Find each line in the records below that contains the word "zeros", and copy it out.

##### Data shown

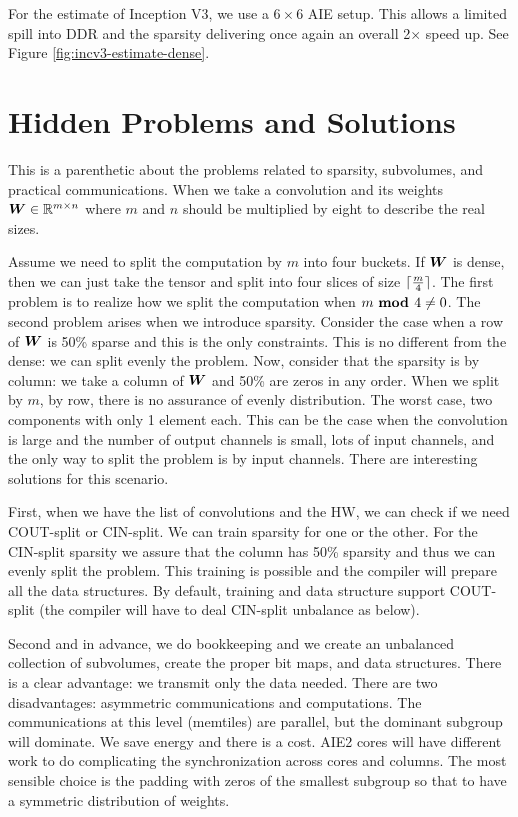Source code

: \documentclass[conference]{IEEEtran}
\begin{document}
For the estimate of Inception V3, we use a $6\times 6$ AIE setup.
This allows a limited spill into DDR and the sparsity delivering once
again an overall 2$\times$ speed up. See Figure
\ref{fig:incv3-estimate-dense}.



\section{Hidden Problems and Solutions}
This is a parenthetic about the problems related to sparsity,
subvolumes, and practical communications. When we take a convolution
and its weights ${\boldsymbol W} \in \mathbb{R} ^{m\times n}$ where $m$ and $n$ should
be multiplied by eight to describe the real sizes.

Assume we need to split the computation by $m$ into four buckets. If
${\boldsymbol W}$ is dense, then we can just take the tensor and split into
four slices of size ${\lceil {\frac{m}{4}} \rceil}$. The first problem is to
realize how we split the computation when ${m}{\text{ \bf mod }}{4}\neq 0$. The
second problem arises when we introduce sparsity. Consider the case
when a row of ${\boldsymbol W}$ is 50\% sparse and this is the only
constraints.  This is no different from the dense: we can split evenly
the problem. Now, consider that the sparsity is by column: we take a
column of ${\boldsymbol W}$ and 50\% are zeros in any order.  When we split by
$m$, by row, there is no assurance of evenly distribution. The worst
case, two components with only 1 element each.  This can be the case
when the convolution is large and the number of output channels is
small, lots of input channels, and the only way to split the problem
is by input channels. There are interesting solutions for this
scenario.

First, when we have the list of convolutions and the HW, we can check
if we need COUT-split or CIN-split. We can train sparsity for one or
the other. For the CIN-split sparsity we assure that the column has
50\% sparsity and thus we can evenly split the problem. This training
is possible and the compiler will prepare all the data structures. By
default, training and data structure support COUT-split (the compiler
will have to deal CIN-split unbalance as below).

Second and in advance, we do bookkeeping and we create an unbalanced
collection of subvolumes, create the proper bit maps, and data
structures. There is a clear advantage: we transmit only the data
needed.  There are two disadvantages: asymmetric communications and
computations. The communications at this level (memtiles) are
parallel, but the dominant subgroup will dominate. We save energy and
there is a cost. AIE2 cores will have different work to do
complicating the synchronization across cores and columns.  The most
sensible choice is the padding with zeros of the smallest subgroup so
that to have a symmetric distribution of weights.
\end{document}
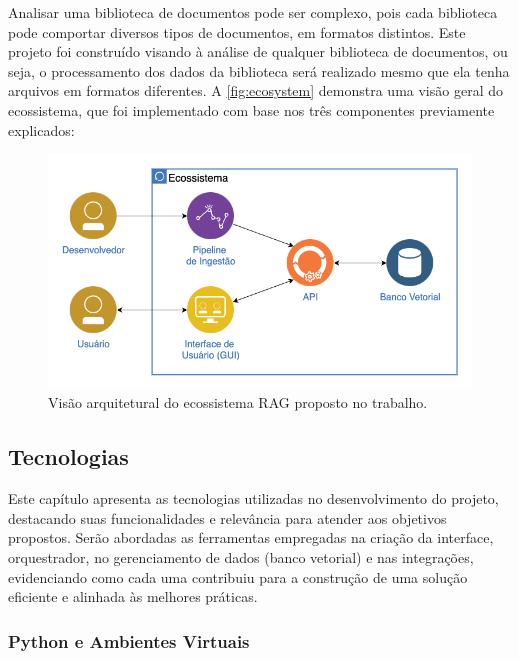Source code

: \documentclass[a4paper, 12pt]{article}
\begin{document}
    Analisar uma biblioteca de documentos pode ser complexo, pois cada biblioteca pode comportar diversos tipos de documentos, em formatos distintos. Este projeto foi construído visando à análise de qualquer biblioteca de documentos, ou seja, o processamento dos dados da biblioteca será realizado mesmo que ela tenha arquivos em formatos diferentes. A \autoref{fig:ecosystem} demonstra uma visão geral do ecossistema, que foi implementado com base nos três componentes previamente explicados:

    \begin{figure}[ht]
        \includegraphics[width=\textwidth,height=0.9\textheight,keepaspectratio]{ecosystem.png}
        \centering
        \caption{Visão arquitetural do ecossistema RAG proposto no trabalho.}
        \centering
        \label{fig:ecosystem}
    \end{figure}

    \subsection{Tecnologias} \label{sec:technologies}

    Este capítulo apresenta as tecnologias utilizadas no desenvolvimento do projeto, destacando suas funcionalidades e relevância para atender aos objetivos propostos. Serão abordadas as ferramentas empregadas na criação da interface, orquestrador, no gerenciamento de dados (banco vetorial) e nas integrações, evidenciando como cada uma contribuiu para a construção de uma solução eficiente e alinhada às melhores práticas.

    \subsubsection{Python e Ambientes Virtuais} \label{sec:python}
    
\end{document}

##########

» Your solution
column of ${\boldsymbol W}$ and 50\% are zeros in any order.  When we split by
sensible choice is the padding with zeros of the smallest subgroup so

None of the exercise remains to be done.